I did make lifelong friends at RMC, but I reckon the same could be said for Civy U. RMC cadets do seem to share the bond of common experience, regardless of their graduation year. There is certainly no animosity towards folks who came in via DEO / ROTP Civ..maybe a touch of jealousy though! My DEO friends are jealous that the 4 years of ROTP was all pensionable time, especially now that we are up in the 20 yr mark. 

I do understand what Sareon is getting at wrt to 'babying'. At RMC our schedules for the first couple years were carefully managed, our meals were prepared, our bills were paid, our attendance in class, parades, sports was compulsory, etc. The reason for that is a lot of folks show up at RMC without the self discipline to get them through the first years of academic and military life, and I think without that 'babying' (hate that word, but know what you mean) at number of potentially good cadets would fail out. Granted, there are not a lot of life skills to practice and that atmosphere *can* stifle initiative; however, RMC and CTC found ways to make up for that in later years. 

I would recommend you at least try RMC.


----------



## tyciol (12 Jan 2009)

Piper said:
			
		

> You can have a DEO officer who went to school at 18, joined the military after graduation at 22 and finished his training and gets posted when he's 23-24. You could have an ROTP type who went to school when he was 30, and finishes training and get's posted at 34-35. I think this is what you're getting at, 'how soon can I get trained and posted'. No one is 'ahead'.

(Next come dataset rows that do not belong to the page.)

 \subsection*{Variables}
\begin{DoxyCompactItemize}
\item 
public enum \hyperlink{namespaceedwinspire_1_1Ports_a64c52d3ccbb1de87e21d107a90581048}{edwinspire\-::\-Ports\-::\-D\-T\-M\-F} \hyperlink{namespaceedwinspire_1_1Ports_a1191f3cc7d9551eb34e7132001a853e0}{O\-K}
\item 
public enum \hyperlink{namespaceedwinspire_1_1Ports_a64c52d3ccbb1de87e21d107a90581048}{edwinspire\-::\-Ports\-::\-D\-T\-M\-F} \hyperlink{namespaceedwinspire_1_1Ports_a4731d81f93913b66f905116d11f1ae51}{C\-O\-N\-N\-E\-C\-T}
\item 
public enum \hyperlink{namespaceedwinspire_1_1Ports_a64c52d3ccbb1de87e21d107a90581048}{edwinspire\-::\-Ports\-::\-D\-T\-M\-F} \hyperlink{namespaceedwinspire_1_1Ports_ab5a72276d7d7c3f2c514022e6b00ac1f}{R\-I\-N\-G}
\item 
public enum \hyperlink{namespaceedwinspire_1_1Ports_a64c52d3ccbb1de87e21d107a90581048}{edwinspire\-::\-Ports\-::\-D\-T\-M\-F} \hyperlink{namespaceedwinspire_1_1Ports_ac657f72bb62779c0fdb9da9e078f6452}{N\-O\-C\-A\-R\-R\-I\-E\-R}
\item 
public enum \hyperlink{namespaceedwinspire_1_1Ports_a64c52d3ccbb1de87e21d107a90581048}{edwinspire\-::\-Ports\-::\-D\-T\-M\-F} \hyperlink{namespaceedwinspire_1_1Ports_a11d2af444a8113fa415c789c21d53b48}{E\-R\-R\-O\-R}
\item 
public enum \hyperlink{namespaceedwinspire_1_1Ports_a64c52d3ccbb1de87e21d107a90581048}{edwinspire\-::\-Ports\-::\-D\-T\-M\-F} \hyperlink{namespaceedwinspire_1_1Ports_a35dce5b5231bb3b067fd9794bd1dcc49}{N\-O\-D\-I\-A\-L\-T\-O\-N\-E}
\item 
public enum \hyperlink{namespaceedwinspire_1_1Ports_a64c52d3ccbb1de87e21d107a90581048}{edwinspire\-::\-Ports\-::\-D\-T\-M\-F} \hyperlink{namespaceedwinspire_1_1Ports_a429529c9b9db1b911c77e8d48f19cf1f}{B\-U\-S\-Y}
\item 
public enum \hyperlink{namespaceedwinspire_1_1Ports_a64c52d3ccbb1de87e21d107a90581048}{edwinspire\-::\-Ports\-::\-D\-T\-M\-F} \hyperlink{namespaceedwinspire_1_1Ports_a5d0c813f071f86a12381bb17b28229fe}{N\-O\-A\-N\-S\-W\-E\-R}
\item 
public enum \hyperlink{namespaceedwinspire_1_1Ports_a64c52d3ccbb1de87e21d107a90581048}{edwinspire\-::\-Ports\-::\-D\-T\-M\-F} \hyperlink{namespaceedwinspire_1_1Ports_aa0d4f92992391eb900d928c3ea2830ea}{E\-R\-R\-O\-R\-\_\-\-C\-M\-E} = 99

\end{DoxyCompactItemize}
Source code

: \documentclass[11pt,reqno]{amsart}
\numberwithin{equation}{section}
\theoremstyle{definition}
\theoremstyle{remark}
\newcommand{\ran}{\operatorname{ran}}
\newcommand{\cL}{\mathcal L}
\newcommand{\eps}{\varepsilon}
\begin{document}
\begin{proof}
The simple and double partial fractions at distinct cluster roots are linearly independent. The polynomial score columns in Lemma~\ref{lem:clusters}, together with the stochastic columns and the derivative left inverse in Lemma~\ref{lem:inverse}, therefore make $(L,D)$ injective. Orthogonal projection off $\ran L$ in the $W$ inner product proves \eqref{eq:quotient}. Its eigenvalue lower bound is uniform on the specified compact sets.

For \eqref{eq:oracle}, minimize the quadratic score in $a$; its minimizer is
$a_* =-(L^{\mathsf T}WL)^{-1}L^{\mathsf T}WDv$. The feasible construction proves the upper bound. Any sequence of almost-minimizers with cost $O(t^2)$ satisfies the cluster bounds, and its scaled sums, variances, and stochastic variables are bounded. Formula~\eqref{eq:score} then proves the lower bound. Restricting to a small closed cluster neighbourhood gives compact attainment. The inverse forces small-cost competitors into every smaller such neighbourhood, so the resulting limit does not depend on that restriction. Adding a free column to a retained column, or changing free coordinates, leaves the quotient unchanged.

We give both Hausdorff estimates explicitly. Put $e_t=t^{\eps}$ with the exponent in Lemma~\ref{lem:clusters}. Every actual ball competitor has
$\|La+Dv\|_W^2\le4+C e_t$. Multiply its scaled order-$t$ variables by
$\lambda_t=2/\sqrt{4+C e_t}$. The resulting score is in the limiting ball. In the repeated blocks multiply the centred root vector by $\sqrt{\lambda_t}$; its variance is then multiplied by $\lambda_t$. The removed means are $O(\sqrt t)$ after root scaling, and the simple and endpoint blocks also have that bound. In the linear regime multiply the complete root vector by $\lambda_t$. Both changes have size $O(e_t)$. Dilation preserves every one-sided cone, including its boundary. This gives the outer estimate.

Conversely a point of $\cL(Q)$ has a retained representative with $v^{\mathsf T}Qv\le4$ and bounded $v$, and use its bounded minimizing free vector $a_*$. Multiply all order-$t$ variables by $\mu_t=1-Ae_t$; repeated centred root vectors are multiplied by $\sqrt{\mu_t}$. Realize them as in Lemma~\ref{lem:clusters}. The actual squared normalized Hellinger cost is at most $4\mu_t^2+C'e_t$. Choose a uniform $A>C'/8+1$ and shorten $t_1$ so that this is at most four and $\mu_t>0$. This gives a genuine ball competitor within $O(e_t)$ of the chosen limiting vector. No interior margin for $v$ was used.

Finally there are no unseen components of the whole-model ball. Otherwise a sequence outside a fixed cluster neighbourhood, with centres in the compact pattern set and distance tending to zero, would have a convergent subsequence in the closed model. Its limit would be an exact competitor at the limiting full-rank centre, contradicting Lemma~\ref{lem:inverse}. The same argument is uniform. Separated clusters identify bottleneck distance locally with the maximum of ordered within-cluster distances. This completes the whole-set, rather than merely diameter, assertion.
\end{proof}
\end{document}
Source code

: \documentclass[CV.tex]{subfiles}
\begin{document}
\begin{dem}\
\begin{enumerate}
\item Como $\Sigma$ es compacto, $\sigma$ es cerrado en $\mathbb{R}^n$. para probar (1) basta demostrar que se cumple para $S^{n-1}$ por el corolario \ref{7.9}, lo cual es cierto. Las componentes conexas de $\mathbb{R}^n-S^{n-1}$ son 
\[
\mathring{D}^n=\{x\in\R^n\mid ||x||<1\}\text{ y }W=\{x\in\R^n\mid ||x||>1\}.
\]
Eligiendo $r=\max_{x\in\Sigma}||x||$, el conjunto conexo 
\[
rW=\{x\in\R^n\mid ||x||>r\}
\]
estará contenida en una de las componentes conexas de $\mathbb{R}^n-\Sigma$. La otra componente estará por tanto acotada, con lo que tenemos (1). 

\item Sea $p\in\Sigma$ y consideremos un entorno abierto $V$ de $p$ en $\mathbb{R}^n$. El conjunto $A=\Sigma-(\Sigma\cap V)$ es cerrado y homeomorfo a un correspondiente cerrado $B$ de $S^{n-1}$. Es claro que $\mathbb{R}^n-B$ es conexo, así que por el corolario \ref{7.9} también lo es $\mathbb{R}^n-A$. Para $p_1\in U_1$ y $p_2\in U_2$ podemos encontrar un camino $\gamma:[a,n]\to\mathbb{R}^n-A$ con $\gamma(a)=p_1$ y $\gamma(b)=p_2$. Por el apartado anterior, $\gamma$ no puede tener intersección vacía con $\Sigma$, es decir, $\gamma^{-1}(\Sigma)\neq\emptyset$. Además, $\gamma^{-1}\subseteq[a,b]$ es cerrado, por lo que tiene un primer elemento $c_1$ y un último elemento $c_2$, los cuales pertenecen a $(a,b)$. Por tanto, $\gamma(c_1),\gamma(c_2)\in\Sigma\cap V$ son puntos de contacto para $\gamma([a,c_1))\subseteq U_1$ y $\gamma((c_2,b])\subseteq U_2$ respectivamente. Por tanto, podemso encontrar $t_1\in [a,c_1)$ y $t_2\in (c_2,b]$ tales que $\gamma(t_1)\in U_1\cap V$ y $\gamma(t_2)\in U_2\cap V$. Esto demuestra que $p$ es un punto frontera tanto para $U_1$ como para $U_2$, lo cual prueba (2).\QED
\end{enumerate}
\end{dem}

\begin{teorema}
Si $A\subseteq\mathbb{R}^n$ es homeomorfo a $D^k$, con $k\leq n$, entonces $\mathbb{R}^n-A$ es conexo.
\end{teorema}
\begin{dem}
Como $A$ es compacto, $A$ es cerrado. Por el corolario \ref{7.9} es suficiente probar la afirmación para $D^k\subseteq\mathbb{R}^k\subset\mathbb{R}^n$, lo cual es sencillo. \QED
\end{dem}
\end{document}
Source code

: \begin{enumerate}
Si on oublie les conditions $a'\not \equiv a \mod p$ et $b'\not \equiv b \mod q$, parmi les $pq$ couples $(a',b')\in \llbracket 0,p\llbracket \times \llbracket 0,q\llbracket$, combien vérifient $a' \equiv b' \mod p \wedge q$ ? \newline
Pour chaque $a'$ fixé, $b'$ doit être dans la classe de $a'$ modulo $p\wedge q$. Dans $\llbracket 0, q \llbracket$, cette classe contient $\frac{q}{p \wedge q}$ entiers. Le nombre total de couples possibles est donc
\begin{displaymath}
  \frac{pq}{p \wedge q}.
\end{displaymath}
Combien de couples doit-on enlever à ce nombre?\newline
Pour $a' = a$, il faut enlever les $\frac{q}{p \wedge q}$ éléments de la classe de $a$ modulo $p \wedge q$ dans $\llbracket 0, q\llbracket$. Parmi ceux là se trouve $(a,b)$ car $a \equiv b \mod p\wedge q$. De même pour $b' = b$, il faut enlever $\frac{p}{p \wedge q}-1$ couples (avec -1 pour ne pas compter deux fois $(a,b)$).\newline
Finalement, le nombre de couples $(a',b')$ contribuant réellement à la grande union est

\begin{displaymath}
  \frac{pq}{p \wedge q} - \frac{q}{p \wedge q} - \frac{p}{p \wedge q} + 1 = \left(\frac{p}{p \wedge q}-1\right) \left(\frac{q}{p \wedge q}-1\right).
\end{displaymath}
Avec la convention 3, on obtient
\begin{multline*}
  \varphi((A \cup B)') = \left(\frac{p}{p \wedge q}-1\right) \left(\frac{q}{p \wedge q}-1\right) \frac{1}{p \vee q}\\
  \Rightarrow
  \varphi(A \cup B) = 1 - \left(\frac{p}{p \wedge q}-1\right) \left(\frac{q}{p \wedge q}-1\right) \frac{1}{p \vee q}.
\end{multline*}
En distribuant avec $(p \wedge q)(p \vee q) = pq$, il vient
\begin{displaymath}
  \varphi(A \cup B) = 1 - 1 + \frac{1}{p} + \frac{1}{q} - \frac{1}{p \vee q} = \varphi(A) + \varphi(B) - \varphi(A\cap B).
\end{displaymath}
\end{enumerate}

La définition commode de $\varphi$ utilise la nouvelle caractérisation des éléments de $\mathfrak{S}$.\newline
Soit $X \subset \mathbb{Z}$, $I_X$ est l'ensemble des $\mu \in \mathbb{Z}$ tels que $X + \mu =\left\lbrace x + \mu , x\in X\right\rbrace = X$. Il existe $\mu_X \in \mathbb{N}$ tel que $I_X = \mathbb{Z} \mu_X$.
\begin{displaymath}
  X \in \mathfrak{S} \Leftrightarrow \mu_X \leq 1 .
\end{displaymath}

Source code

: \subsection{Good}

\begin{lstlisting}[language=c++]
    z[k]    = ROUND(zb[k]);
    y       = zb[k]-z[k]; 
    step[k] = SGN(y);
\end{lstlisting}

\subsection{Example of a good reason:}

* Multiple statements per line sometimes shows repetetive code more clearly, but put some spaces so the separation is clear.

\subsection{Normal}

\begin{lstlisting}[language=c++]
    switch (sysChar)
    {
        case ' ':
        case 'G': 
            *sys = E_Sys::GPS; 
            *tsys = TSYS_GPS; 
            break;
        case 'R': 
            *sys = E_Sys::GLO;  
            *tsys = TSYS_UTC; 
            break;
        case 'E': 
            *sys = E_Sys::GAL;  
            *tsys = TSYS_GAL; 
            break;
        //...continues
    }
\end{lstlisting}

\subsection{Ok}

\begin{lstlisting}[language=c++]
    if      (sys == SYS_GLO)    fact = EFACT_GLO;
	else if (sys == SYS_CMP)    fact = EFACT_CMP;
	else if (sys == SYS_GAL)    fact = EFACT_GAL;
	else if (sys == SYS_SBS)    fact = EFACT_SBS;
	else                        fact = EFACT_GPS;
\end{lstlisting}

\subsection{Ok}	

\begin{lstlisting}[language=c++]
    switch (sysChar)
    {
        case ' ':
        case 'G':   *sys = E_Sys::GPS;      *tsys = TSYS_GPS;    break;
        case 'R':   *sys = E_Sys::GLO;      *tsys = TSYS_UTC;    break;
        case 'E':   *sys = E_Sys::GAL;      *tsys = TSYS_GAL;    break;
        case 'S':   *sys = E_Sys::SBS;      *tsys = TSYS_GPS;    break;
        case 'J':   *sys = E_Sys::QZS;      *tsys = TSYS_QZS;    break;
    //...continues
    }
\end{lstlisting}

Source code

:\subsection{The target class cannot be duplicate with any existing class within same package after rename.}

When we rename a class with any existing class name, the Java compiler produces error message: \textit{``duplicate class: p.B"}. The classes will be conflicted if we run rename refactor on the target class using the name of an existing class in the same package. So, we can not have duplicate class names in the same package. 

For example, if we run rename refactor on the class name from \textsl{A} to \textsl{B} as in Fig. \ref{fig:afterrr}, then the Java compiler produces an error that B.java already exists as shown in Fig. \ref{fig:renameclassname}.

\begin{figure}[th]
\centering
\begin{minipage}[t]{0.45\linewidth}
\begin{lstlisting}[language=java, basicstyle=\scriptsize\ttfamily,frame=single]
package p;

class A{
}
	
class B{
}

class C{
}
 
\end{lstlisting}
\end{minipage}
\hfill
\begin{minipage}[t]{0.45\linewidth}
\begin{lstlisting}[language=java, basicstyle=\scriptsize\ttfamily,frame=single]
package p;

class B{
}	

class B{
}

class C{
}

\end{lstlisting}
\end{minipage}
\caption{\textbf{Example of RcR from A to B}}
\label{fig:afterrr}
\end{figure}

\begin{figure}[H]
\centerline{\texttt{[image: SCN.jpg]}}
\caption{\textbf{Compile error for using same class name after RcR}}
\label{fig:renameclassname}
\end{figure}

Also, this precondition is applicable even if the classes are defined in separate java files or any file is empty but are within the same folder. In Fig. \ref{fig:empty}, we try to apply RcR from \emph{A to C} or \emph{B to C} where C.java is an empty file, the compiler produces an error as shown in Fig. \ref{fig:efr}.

Do you think there are many ROTPs who get accepted at 30? I figured if you were over the 18-20 range that they wouldn't let you in since they wanted young officers. How much flexibility do you think there is for age and stuff? In the previous example of your DEO who got a degree by 22, instead of DEO, do you think they could apply to an ROTP instead to get a 2nd degree? Some people may go for multiple specialties, or maybe their degree is in something that's not very applicable to the military, or they want something engineering-oriented when they were doing a pre-med and decided healthcare wasn't for them.


----------



## KingKikapu (12 Jan 2009)

pre-med.  god i loved hearing that one.


----------



## chris_log (12 Jan 2009)

tyciol said:
			
		

> Do you think there are many ROTPs who get accepted at 30? I figured if you were over the 18-20 range that they wouldn't let you in since they wanted young officers. How much flexibility do you think there is for age and stuff? In the previous example of your DEO who got a degree by 22, instead of DEO, do you think they could apply to an ROTP instead to get a 2nd degree? Some people may go for multiple specialties, or maybe their degree is in something that's not very applicable to the military, or they want something engineering-oriented when they were doing a pre-med and decided healthcare wasn't for them.



I have met plenty of older ROTP types, people coming in from right off the street and not CFR'd etc. 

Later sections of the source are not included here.